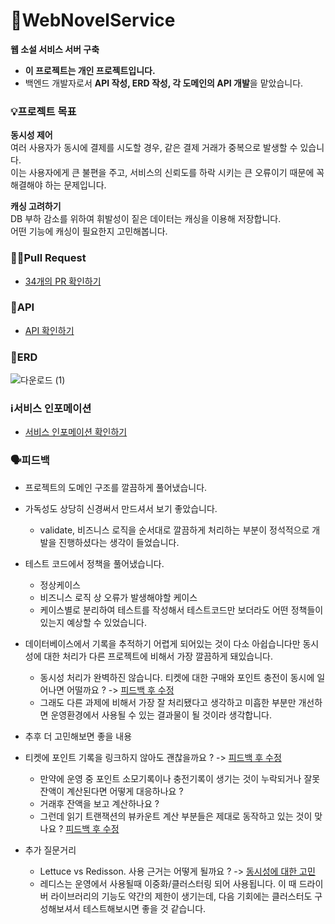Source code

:# 📖WebNovelService
**웹 소설 서비스 서버 구축**
- **이 프로젝트는 개인 프로젝트입니다.**
- 백엔드 개발자로서 **API 작성, ERD 작성, 각 도메인의 API 개발**을 맡았습니다.
### 💡프로젝트 목표
**동시성 제어** <br>
여러 사용자가 동시에 결제를 시도할 경우, 같은 결제 거래가 중복으로 발생할 수 있습니다. <br>
이는 사용자에게 큰 불편을 주고, 서비스의 신뢰도를 하락 시키는 큰 오류이기 때문에 꼭 해결해야 하는 문제입니다. <br>

**캐싱 고려하기** <br>
DB 부하 감소를 위하여 휘발성이 짙은 데이터는 캐싱을 이용해 저장합니다. <br>
어떤 기능에 캐싱이 필요한지 고민해봅니다.


### 👨‍💻Pull Request
- [34개의 PR 확인하기](https://github.com/suhjaesuk/webnovelservice/pulls?q=is%3Apr+is%3Aclosed)
### 📜API
- [API 확인하기](https://jade97.notion.site/API-4bd0995de6a84a49a63dc625ed69dbdd)

### 📝ERD
![다운로드 (1)](https://user-images.githubusercontent.com/110963294/234262228-914cabe1-1bee-4f8f-bd47-7c6888575960.png)

### ℹ️서비스 인포메이션
- [서비스 인포메이션 확인하기](https://jade97.notion.site/0039885760ba40b49b6a21743716dc92)

### 🗣️피드백
- 프로젝트의 도메인 구조를 깔끔하게 풀어냈습니다.
- 가독성도 상당히 신경써서 만드셔서 보기 좋았습니다.
    - validate, 비즈니스 로직을 순서대로 깔끔하게 처리하는 부분이 정석적으로 개발을 진행하셨다는 생각이 들었습니다.
- 테스트 코드에서 정책을 풀어냈습니다.
    - 정상케이스
    - 비즈니스 로직 상 오류가 발생해야할 케이스
    - 케이스별로 분리하여 테스트를 작성해서 테스트코드만 보더라도 어떤 정책들이 있는지 예상할 수 있었습니다.
- 데이터베이스에서 기록을 추적하기 어렵게 되어있는 것이 다소 아쉽습니다만 동시성에 대한 처리가 다른 프로젝트에 비해서 가장 깔끔하게 돼있습니다.
    - 동시성 처리가 완벽하진 않습니다. 티켓에 대한 구매와 포인트 충전이 동시에 일어나면 어떨까요 ? -> [피드백 후 수정](https://github.com/suhjaesuk/webnovelservice/pull/41)
    - 그래도 다른 과제에 비해서 가장 잘 처리됐다고 생각하고 미흡한 부분만 개선하면 운영환경에서 사용될 수 있는 결과물이 될 것이라 생각합니다.
- 추후 더 고민해보면 좋을 내용
 - 티켓에 포인트 기록을 링크하지 않아도 괜찮을까요 ? -> [피드백 후 수정](https://github.com/suhjaesuk/webnovelservice/pull/43)
    - 만약에 운영 중 포인트 소모기록이나 충전기록이 생기는 것이 누락되거나 잘못 잔액이 계산된다면 어떻게 대응하나요 ?
    - 거래후 잔액을 보고 계산하나요 ?
    - 그런데 읽기 트랜잭션의 뷰카운트 계산 부분들은 제대로 동작하고 있는 것이 맞나요 ? [피드백 후 수정](https://github.com/suhjaesuk/webnovelservice/pull/42)


 - 추가 질문거리
    - Lettuce vs Redisson. 사용 근거는 어떻게 될까요 ? -> [동시성에 대한 고민](https://github.com/suhjaesuk/webnovelservice/pull/31)
    - 레디스는 운영에서 사용될때 이중화/클러스터링 되어 사용됩니다. 이 때 드라이버 라이브러리의 기능도 약간의 제한이 생기는데, 다음 기회에는 클러스터도 구성해보셔서 테스트해보시면 좋을 것 같습니다.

▶ [Task statement] Write out the whole listing exactly. Do not include the pictures.

▶ [Solution]
Source code

:# 📖WebNovelService
**웹 소설 서비스 서버 구축**
- **이 프로젝트는 개인 프로젝트입니다.**
- 백엔드 개발자로서 **API 작성, ERD 작성, 각 도메인의 API 개발**을 맡았습니다.
### 💡프로젝트 목표
**동시성 제어** <br>
여러 사용자가 동시에 결제를 시도할 경우, 같은 결제 거래가 중복으로 발생할 수 있습니다. <br>
이는 사용자에게 큰 불편을 주고, 서비스의 신뢰도를 하락 시키는 큰 오류이기 때문에 꼭 해결해야 하는 문제입니다. <br>

**캐싱 고려하기** <br>
DB 부하 감소를 위하여 휘발성이 짙은 데이터는 캐싱을 이용해 저장합니다. <br>
어떤 기능에 캐싱이 필요한지 고민해봅니다.


### 👨‍💻Pull Request
- [34개의 PR 확인하기](https://github.com/suhjaesuk/webnovelservice/pulls?q=is%3Apr+is%3Aclosed)
### 📜API
- [API 확인하기](https://jade97.notion.site/API-4bd0995de6a84a49a63dc625ed69dbdd)

### 📝ERD
![다운로드 (1)](https://user-images.githubusercontent.com/110963294/234262228-914cabe1-1bee-4f8f-bd47-7c6888575960.png)

### ℹ️서비스 인포메이션
- [서비스 인포메이션 확인하기](https://jade97.notion.site/0039885760ba40b49b6a21743716dc92)

### 🗣️피드백
- 프로젝트의 도메인 구조를 깔끔하게 풀어냈습니다.
- 가독성도 상당히 신경써서 만드셔서 보기 좋았습니다.
    - validate, 비즈니스 로직을 순서대로 깔끔하게 처리하는 부분이 정석적으로 개발을 진행하셨다는 생각이 들었습니다.
- 테스트 코드에서 정책을 풀어냈습니다.
    - 정상케이스
    - 비즈니스 로직 상 오류가 발생해야할 케이스
    - 케이스별로 분리하여 테스트를 작성해서 테스트코드만 보더라도 어떤 정책들이 있는지 예상할 수 있었습니다.
- 데이터베이스에서 기록을 추적하기 어렵게 되어있는 것이 다소 아쉽습니다만 동시성에 대한 처리가 다른 프로젝트에 비해서 가장 깔끔하게 돼있습니다.
    - 동시성 처리가 완벽하진 않습니다. 티켓에 대한 구매와 포인트 충전이 동시에 일어나면 어떨까요 ? -> [피드백 후 수정](https://github.com/suhjaesuk/webnovelservice/pull/41)
    - 그래도 다른 과제에 비해서 가장 잘 처리됐다고 생각하고 미흡한 부분만 개선하면 운영환경에서 사용될 수 있는 결과물이 될 것이라 생각합니다.
- 추후 더 고민해보면 좋을 내용
 - 티켓에 포인트 기록을 링크하지 않아도 괜찮을까요 ? -> [피드백 후 수정](https://github.com/suhjaesuk/webnovelservice/pull/43)
    - 만약에 운영 중 포인트 소모기록이나 충전기록이 생기는 것이 누락되거나 잘못 잔액이 계산된다면 어떻게 대응하나요 ?
    - 거래후 잔액을 보고 계산하나요 ?
    - 그런데 읽기 트랜잭션의 뷰카운트 계산 부분들은 제대로 동작하고 있는 것이 맞나요 ? [피드백 후 수정](https://github.com/suhjaesuk/webnovelservice/pull/42)


 - 추가 질문거리
    - Lettuce vs Redisson. 사용 근거는 어떻게 될까요 ? -> [동시성에 대한 고민](https://github.com/suhjaesuk/webnovelservice/pull/31)
    - 레디스는 운영에서 사용될때 이중화/클러스터링 되어 사용됩니다. 이 때 드라이버 라이브러리의 기능도 약간의 제한이 생기는데, 다음 기회에는 클러스터도 구성해보셔서 테스트해보시면 좋을 것 같습니다.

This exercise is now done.